> TASK OBJECTIVE: Copy every line from the data below in which the string "CharonChui" can be found.
───
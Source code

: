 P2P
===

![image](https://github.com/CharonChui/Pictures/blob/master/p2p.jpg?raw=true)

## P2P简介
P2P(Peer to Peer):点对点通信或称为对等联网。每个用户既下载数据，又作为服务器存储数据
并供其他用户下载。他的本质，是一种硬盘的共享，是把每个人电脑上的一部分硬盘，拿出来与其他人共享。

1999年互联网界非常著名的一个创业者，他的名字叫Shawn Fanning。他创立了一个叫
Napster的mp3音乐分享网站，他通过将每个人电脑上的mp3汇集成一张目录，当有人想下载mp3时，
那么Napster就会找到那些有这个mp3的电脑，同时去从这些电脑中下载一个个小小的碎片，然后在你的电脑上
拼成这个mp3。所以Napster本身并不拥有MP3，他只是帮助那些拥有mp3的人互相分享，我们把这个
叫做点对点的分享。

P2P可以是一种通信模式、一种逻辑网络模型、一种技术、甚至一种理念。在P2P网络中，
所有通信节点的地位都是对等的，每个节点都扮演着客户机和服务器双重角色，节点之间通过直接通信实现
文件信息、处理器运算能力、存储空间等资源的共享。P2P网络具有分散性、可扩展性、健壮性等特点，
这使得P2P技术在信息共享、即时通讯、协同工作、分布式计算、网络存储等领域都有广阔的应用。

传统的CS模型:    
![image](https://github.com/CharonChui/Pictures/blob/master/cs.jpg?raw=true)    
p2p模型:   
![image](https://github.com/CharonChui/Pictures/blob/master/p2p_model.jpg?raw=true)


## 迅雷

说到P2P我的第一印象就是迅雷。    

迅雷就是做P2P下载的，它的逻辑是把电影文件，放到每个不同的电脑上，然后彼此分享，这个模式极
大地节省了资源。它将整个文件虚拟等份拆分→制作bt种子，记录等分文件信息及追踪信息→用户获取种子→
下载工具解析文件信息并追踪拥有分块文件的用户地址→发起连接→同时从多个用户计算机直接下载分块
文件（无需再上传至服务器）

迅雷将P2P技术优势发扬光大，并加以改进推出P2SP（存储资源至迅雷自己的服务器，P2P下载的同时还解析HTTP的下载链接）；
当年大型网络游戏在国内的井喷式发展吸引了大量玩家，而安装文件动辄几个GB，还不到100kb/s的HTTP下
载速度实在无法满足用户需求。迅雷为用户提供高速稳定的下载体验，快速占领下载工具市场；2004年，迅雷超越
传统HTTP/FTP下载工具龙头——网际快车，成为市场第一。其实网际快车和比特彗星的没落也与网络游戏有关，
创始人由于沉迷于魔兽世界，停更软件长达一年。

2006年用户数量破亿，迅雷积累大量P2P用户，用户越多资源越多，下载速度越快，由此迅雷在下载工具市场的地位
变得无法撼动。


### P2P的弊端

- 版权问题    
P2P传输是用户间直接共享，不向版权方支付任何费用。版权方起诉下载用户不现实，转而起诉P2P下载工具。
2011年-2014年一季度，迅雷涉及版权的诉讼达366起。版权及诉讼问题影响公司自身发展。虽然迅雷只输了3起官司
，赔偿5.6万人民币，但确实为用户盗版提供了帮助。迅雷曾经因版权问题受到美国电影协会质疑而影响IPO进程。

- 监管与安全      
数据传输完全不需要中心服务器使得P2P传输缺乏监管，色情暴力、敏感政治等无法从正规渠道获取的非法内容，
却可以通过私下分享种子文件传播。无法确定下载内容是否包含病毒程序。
───
> SOLUTION TO THE PROBLEM:
![image](https://github.com/CharonChui/Pictures/blob/master/p2p.jpg?raw=true)
![image](https://github.com/CharonChui/Pictures/blob/master/cs.jpg?raw=true)    
![image](https://github.com/CharonChui/Pictures/blob/master/p2p_model.jpg?raw=true)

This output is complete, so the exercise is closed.